In the material below, find the line that contains "### SetVersionExplicitNull" and the line that contains "[[Back to Model", then write out exactly those two lines and everything between them.
****************************************
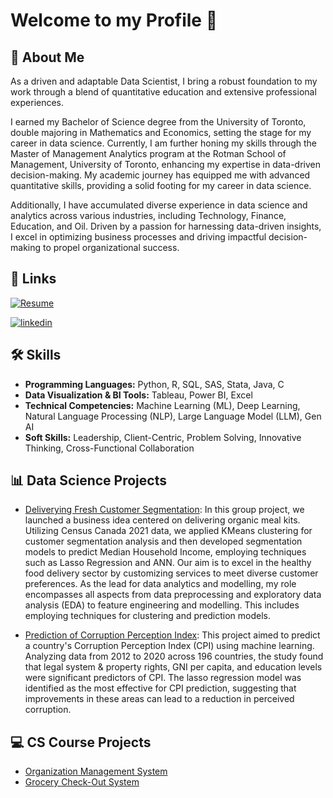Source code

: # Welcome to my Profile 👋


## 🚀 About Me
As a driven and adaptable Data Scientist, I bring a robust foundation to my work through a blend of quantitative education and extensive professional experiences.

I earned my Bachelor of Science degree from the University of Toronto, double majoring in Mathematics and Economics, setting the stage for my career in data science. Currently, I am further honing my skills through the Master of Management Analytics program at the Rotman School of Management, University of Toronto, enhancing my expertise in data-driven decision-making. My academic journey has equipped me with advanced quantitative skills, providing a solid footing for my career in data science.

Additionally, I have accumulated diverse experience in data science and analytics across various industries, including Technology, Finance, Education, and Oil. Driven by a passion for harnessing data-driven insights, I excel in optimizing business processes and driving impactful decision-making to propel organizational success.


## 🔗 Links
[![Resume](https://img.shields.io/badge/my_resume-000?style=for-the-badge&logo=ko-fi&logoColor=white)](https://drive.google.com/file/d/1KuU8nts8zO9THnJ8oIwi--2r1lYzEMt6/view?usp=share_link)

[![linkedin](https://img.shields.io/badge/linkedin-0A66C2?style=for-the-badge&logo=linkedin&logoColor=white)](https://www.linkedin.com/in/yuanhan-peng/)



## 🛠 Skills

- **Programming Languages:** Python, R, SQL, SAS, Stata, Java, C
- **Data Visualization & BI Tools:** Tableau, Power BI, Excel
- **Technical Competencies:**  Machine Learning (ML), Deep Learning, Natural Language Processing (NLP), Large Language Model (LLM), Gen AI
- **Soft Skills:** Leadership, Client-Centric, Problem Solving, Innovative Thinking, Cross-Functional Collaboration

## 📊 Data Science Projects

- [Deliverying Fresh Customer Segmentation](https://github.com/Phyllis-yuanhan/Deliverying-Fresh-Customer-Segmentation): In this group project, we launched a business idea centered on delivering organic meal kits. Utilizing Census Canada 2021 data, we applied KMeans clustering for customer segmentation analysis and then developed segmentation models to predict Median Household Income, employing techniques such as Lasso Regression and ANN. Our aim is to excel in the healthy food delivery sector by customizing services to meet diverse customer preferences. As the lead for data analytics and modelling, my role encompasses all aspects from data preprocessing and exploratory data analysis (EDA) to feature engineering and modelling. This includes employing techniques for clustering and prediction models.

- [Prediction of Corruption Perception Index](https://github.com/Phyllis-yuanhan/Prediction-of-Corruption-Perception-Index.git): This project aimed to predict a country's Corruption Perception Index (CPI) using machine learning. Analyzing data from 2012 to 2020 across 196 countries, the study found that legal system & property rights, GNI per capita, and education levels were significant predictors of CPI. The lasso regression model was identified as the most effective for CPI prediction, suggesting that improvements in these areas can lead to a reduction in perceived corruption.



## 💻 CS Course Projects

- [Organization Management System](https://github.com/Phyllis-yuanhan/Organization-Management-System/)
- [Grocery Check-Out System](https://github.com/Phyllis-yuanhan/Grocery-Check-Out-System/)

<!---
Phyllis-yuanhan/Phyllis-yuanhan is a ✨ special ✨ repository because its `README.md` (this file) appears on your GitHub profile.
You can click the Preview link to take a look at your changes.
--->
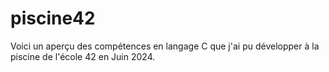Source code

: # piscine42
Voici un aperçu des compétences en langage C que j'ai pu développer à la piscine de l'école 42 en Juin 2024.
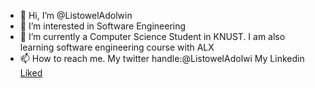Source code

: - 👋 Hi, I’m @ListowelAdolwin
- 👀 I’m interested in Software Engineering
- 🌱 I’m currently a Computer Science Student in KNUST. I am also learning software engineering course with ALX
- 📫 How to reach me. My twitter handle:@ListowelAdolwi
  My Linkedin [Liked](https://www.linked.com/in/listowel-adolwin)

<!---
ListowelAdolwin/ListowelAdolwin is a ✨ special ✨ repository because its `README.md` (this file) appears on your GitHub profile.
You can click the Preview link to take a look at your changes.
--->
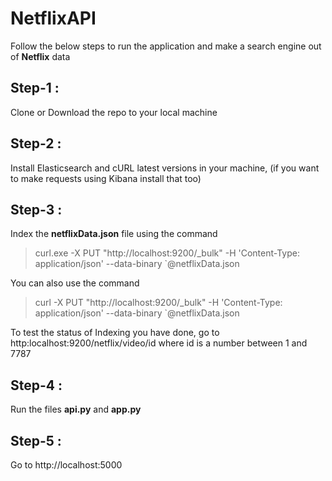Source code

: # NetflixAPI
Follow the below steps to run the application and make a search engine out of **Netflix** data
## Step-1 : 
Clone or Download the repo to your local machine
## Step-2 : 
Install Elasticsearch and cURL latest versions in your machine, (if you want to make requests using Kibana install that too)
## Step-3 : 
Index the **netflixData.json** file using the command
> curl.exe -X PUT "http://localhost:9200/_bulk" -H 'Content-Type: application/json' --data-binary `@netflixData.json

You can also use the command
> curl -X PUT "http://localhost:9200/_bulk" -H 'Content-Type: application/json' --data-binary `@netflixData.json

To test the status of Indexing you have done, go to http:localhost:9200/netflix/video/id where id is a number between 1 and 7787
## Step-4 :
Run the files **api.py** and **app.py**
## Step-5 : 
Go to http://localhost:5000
****************************************
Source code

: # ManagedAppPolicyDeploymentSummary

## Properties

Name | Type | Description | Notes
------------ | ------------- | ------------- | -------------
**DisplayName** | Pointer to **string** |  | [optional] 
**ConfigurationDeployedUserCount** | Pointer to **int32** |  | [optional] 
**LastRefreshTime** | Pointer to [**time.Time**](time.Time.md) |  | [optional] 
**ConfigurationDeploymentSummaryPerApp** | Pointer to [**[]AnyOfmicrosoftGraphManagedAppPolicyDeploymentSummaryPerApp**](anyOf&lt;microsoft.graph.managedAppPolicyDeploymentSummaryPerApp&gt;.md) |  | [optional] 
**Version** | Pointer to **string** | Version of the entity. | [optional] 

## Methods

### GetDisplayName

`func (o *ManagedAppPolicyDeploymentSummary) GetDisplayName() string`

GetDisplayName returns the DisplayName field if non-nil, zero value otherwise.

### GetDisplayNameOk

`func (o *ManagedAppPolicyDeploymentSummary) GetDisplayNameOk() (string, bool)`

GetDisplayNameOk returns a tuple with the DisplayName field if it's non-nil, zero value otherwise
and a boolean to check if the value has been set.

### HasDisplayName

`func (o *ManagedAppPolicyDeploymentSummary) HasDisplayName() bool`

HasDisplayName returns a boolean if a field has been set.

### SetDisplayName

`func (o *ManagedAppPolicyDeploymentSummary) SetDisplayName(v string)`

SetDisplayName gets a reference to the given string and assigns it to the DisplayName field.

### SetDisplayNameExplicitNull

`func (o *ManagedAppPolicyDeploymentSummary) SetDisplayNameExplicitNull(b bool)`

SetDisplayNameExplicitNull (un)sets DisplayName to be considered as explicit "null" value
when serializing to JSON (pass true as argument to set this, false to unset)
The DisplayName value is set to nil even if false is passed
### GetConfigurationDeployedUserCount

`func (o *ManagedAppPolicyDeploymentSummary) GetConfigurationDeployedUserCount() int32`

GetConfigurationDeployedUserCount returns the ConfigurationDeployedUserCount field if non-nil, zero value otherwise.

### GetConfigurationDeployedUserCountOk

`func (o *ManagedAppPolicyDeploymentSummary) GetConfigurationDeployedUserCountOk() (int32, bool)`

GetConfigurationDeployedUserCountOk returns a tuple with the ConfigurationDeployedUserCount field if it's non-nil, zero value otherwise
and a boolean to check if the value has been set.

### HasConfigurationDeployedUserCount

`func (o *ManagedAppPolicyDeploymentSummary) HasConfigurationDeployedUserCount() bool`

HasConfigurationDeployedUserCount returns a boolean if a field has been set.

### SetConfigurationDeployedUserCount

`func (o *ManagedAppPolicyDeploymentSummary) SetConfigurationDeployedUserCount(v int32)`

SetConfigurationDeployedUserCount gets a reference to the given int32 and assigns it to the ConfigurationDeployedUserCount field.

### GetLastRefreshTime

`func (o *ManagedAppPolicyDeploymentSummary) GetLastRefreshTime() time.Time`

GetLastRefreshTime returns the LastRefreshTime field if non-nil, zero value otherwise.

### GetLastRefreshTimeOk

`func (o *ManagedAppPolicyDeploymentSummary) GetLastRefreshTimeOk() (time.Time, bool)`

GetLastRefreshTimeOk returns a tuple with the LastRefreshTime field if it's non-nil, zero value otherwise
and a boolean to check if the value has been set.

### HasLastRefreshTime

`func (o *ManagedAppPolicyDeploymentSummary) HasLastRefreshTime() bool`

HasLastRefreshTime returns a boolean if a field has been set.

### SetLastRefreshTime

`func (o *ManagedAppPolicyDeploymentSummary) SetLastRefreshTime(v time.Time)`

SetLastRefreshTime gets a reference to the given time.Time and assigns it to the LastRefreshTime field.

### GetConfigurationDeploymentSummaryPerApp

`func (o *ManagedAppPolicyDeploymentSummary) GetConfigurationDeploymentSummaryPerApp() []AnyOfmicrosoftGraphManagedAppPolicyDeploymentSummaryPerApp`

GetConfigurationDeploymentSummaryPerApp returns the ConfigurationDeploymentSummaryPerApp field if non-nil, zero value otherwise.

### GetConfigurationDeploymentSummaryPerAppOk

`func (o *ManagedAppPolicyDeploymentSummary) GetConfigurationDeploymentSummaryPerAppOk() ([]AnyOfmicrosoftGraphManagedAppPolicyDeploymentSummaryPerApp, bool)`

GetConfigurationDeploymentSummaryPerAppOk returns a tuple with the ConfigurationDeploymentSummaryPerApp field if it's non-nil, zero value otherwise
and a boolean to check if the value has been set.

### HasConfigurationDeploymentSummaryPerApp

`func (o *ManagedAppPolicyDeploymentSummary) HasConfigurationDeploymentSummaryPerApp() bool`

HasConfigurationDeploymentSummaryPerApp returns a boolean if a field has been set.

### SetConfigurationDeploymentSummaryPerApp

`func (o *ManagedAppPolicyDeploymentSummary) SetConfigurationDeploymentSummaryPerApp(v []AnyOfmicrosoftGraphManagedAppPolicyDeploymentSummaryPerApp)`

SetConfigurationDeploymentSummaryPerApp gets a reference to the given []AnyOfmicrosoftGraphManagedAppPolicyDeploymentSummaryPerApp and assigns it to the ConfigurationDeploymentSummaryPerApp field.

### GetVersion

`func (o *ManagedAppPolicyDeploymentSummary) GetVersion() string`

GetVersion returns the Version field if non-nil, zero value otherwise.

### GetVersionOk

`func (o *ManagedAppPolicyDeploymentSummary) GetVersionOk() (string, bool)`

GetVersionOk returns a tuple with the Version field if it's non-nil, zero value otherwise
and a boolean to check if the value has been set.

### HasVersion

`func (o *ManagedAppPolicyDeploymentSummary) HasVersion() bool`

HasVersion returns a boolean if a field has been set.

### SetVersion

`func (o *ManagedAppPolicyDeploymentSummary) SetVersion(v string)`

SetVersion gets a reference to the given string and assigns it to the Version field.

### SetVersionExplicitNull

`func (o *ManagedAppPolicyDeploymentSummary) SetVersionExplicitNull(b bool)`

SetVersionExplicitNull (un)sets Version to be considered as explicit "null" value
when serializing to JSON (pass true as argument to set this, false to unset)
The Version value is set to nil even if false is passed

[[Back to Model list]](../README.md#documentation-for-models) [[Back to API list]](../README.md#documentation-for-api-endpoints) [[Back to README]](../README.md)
****************************************
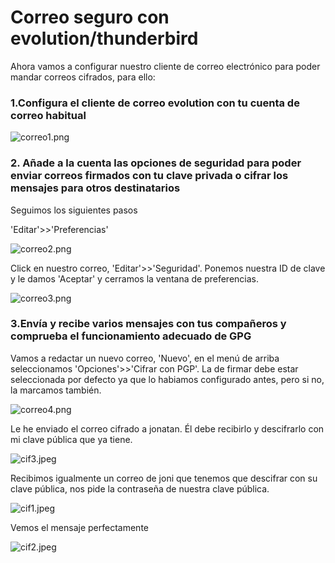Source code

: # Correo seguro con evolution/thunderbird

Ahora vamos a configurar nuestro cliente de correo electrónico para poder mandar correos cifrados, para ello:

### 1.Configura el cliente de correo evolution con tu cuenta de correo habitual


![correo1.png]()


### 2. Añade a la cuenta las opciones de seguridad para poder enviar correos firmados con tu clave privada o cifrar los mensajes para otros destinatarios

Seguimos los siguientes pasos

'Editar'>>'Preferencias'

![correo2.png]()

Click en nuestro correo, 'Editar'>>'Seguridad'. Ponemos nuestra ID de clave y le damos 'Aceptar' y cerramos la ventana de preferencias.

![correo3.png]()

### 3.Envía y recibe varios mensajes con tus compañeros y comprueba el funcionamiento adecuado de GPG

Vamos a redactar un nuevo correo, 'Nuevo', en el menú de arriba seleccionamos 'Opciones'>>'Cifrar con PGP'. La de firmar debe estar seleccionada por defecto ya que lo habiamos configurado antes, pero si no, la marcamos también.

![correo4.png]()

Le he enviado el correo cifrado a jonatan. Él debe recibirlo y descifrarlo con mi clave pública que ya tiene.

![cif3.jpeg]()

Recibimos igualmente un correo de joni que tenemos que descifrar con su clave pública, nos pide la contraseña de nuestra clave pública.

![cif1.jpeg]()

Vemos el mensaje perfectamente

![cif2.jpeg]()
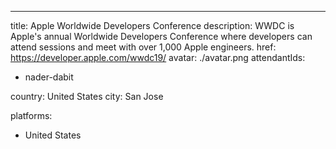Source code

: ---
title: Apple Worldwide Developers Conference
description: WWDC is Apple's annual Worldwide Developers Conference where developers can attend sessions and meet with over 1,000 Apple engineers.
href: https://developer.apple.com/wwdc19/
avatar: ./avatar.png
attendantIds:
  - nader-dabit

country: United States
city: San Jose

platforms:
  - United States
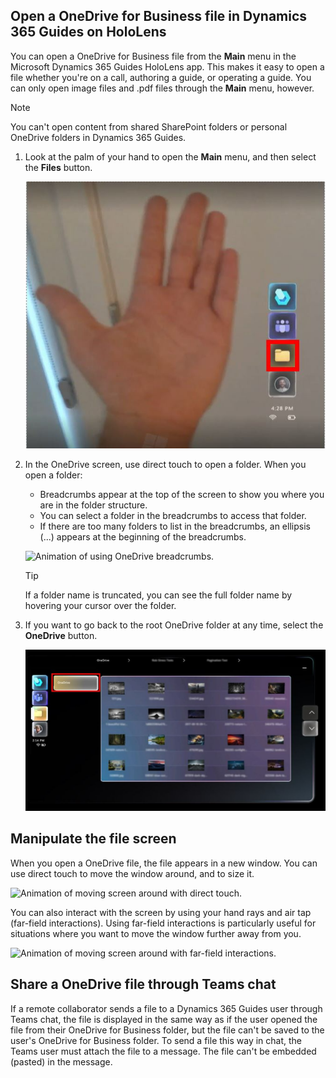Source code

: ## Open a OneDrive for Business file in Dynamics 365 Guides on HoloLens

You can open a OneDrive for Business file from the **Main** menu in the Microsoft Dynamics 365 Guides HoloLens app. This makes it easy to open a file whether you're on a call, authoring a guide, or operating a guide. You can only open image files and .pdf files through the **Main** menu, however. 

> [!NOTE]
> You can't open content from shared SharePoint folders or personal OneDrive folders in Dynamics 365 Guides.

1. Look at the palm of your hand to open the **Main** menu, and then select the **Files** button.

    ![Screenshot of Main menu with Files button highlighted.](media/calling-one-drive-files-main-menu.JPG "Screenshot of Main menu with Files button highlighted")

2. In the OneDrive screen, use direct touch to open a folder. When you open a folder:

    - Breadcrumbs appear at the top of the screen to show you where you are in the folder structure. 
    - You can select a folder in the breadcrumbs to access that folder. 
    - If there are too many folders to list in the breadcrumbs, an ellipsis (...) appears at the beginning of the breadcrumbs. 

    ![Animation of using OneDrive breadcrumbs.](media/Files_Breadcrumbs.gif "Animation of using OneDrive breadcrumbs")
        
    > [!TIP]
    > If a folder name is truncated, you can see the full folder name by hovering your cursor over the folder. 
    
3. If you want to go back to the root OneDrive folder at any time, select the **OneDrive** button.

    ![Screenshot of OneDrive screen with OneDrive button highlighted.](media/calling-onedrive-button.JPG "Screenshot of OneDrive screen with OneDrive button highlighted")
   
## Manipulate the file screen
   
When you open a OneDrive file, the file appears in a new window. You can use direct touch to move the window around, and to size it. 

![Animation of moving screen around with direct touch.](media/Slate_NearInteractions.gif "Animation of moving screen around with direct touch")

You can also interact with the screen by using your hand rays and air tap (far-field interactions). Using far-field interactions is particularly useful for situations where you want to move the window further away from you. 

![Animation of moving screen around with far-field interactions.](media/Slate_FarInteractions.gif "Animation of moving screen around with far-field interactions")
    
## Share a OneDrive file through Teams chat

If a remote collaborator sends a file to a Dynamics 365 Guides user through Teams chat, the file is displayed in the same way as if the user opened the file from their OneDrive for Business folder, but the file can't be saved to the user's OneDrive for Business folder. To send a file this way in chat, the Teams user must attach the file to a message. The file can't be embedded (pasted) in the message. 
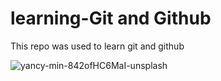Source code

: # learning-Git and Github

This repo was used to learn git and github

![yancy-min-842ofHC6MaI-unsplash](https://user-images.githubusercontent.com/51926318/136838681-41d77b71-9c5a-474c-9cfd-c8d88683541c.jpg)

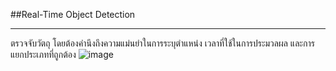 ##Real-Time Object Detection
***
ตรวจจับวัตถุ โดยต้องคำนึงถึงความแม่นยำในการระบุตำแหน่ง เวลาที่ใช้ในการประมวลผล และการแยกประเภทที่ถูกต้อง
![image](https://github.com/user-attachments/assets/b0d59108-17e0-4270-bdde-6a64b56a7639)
****************************************
**RESULT BELOW**
### SetVersionExplicitNull

`func (o *ManagedAppPolicyDeploymentSummary) SetVersionExplicitNull(b bool)`

SetVersionExplicitNull (un)sets Version to be considered as explicit "null" value
when serializing to JSON (pass true as argument to set this, false to unset)
The Version value is set to nil even if false is passed

[[Back to Model list]](../README.md#documentation-for-models) [[Back to API list]](../README.md#documentation-for-api-endpoints) [[Back to README]](../README.md)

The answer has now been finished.